#### Work item
Please quote only the lines that start at the one with "H1 | [@JohnyP36](https://github.com/JohnyP36) |" and go on to the last line of the data, both ends kept.

(Collected data)

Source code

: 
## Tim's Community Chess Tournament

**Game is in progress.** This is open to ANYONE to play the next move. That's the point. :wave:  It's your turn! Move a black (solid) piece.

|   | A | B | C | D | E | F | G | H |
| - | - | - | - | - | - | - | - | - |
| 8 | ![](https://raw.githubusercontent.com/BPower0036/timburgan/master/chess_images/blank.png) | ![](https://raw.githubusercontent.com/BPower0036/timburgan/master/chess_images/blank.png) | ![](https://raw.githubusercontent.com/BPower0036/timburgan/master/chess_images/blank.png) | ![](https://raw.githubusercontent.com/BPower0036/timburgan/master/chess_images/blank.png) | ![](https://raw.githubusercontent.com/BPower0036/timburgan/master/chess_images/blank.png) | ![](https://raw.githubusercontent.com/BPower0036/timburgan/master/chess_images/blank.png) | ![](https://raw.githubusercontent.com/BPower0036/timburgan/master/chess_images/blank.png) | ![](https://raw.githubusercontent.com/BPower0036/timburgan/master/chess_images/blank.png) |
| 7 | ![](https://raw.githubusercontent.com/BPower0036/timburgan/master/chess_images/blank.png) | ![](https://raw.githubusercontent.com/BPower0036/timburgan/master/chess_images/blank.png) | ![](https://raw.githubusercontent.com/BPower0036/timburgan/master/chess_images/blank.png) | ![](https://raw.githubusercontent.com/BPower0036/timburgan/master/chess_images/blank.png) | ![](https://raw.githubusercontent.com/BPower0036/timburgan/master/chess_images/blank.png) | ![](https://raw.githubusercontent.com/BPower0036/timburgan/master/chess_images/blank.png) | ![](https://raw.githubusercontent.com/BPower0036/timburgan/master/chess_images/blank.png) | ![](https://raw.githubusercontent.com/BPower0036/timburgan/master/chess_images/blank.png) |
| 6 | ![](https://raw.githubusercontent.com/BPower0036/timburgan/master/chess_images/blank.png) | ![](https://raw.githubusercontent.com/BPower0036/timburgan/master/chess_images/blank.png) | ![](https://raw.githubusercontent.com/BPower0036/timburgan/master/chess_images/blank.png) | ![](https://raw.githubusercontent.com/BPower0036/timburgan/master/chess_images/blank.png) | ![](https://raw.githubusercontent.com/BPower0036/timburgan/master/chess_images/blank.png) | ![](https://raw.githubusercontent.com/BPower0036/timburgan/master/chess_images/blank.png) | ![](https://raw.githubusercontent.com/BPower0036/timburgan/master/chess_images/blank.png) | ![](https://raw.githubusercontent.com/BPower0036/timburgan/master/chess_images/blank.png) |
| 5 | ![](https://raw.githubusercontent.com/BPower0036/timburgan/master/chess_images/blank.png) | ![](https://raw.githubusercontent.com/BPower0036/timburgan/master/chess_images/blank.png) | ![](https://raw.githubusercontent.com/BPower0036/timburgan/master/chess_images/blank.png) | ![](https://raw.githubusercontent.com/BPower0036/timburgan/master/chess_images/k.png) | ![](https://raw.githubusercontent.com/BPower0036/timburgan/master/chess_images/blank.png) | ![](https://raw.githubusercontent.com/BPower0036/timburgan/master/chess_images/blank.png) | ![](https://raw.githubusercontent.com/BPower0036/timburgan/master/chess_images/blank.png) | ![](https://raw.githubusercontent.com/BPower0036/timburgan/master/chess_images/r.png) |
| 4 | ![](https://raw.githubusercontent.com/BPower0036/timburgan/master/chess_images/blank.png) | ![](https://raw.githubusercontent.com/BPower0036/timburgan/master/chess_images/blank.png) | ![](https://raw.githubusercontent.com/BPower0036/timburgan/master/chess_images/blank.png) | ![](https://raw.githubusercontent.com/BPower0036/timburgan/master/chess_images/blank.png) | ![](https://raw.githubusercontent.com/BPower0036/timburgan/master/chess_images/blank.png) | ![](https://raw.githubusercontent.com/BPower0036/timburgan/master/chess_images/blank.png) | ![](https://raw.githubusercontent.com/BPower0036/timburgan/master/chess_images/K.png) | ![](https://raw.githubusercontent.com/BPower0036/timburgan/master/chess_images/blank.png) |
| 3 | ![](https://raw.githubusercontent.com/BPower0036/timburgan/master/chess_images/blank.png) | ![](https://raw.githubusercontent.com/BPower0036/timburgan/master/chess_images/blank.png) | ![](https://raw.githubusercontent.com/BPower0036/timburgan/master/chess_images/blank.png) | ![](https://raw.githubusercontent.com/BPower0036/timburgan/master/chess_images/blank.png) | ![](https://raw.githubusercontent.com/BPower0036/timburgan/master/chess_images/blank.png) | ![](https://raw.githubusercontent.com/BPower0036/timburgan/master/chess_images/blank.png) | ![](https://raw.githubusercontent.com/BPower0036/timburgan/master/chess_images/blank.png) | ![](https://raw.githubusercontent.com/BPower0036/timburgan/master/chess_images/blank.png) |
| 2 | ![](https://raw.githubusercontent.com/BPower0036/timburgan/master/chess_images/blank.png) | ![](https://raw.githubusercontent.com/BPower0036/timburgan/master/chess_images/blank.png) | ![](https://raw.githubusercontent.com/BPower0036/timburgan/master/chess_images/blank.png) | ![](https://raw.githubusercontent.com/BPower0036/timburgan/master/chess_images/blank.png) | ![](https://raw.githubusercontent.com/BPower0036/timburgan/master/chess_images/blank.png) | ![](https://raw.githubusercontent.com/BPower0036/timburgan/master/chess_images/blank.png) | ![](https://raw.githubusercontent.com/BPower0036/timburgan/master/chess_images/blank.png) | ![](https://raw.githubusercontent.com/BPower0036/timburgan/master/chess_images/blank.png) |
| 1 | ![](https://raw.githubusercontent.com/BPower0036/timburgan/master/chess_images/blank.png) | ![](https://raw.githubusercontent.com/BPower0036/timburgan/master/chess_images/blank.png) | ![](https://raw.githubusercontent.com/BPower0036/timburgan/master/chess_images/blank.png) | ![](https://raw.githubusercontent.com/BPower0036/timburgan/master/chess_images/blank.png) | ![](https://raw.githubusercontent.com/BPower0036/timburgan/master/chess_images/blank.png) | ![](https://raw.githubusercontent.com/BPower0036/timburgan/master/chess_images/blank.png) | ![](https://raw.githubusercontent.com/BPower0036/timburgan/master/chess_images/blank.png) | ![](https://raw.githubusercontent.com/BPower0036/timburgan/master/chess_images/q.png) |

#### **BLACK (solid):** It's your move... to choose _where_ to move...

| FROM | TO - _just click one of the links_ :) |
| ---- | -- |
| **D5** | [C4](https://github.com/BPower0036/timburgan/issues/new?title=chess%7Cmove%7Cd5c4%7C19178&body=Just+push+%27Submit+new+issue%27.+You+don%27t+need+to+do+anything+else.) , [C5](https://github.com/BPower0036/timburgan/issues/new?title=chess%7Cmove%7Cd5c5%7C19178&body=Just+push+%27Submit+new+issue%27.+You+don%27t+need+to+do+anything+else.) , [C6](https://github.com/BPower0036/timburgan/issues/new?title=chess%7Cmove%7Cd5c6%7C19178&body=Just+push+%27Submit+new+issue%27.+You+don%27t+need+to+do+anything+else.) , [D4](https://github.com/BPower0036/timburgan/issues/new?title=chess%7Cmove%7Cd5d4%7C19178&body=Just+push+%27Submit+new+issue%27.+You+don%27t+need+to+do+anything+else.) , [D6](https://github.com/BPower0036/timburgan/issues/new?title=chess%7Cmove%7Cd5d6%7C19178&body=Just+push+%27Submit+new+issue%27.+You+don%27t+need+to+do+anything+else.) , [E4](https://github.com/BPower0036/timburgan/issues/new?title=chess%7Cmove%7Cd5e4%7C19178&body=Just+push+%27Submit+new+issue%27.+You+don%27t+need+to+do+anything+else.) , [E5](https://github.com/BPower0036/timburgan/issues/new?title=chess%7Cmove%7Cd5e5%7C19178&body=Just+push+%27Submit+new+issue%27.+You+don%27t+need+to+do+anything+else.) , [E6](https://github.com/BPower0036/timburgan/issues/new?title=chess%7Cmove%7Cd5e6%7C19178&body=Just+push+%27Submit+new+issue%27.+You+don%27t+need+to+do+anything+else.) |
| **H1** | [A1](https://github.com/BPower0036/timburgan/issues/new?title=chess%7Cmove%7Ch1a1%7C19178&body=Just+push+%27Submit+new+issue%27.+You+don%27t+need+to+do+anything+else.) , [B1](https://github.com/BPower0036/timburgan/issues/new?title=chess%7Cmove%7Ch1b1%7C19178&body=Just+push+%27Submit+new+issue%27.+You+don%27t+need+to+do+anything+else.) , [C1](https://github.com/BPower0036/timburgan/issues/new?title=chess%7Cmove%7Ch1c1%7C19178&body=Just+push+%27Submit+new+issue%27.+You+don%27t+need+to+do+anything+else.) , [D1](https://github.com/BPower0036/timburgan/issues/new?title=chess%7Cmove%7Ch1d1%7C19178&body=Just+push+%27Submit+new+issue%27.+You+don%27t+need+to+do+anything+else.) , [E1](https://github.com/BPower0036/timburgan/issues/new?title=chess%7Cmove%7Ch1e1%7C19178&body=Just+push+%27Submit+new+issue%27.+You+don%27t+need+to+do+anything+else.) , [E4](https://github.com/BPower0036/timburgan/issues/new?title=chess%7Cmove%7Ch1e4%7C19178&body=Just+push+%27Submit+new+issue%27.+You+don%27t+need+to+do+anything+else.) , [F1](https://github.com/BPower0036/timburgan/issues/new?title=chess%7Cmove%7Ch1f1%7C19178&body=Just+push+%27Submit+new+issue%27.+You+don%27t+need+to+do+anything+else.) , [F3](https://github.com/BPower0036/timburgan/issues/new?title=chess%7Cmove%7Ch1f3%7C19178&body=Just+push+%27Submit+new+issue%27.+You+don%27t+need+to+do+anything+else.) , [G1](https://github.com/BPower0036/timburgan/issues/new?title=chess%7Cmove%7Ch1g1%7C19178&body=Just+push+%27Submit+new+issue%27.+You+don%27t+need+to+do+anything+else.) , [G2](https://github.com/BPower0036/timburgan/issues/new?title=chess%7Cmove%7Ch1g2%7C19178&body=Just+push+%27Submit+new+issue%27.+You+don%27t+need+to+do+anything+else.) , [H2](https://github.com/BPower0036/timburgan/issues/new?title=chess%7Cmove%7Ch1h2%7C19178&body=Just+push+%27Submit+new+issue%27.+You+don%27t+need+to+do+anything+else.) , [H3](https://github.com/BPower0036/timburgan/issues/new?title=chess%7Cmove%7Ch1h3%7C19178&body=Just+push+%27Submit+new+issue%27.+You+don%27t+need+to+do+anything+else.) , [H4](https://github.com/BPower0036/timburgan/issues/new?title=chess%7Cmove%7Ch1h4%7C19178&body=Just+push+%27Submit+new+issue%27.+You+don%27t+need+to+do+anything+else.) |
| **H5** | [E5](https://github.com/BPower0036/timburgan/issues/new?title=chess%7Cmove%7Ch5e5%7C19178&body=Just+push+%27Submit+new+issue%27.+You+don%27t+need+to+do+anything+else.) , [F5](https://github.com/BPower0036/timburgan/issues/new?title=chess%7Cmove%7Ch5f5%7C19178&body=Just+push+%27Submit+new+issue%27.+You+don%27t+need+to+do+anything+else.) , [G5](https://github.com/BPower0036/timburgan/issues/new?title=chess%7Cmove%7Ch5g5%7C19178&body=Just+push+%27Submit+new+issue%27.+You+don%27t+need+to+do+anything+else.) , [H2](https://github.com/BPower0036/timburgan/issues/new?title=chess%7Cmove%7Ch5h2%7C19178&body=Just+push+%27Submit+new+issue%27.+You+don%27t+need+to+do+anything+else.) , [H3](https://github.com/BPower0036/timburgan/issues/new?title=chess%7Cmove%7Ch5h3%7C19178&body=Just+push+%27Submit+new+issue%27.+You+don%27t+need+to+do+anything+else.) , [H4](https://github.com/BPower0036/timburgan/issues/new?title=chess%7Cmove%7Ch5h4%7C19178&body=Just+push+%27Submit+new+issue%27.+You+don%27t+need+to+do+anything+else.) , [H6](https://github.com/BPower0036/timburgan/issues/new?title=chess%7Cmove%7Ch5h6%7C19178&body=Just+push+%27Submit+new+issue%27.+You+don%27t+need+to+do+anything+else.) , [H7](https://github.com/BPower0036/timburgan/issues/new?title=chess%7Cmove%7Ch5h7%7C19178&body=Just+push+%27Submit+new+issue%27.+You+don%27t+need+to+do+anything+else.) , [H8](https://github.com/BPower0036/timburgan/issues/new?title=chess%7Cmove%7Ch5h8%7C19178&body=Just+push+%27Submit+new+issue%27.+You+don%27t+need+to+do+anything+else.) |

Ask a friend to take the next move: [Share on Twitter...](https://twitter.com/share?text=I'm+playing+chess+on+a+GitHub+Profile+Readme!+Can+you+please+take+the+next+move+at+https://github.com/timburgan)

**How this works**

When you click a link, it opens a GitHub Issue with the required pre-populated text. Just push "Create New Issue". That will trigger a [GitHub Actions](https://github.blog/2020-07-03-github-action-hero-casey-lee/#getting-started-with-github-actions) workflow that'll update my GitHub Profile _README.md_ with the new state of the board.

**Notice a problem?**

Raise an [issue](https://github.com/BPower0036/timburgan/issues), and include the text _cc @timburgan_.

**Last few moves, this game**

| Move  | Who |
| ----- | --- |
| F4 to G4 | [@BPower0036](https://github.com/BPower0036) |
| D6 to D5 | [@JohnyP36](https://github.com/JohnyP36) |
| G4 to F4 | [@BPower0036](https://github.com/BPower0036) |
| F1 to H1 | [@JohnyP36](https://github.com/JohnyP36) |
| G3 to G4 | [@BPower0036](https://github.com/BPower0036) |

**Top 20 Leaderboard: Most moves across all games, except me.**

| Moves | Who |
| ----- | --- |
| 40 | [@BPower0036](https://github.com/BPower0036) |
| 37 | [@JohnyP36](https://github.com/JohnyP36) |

#### Result of the task
| F1 to H1 | [@JohnyP36](https://github.com/JohnyP36) |
| G3 to G4 | [@BPower0036](https://github.com/BPower0036) |

**Top 20 Leaderboard: Most moves across all games, except me.**

| Moves | Who |
| ----- | --- |
| 40 | [@BPower0036](https://github.com/BPower0036) |
| 37 | [@JohnyP36](https://github.com/JohnyP36) |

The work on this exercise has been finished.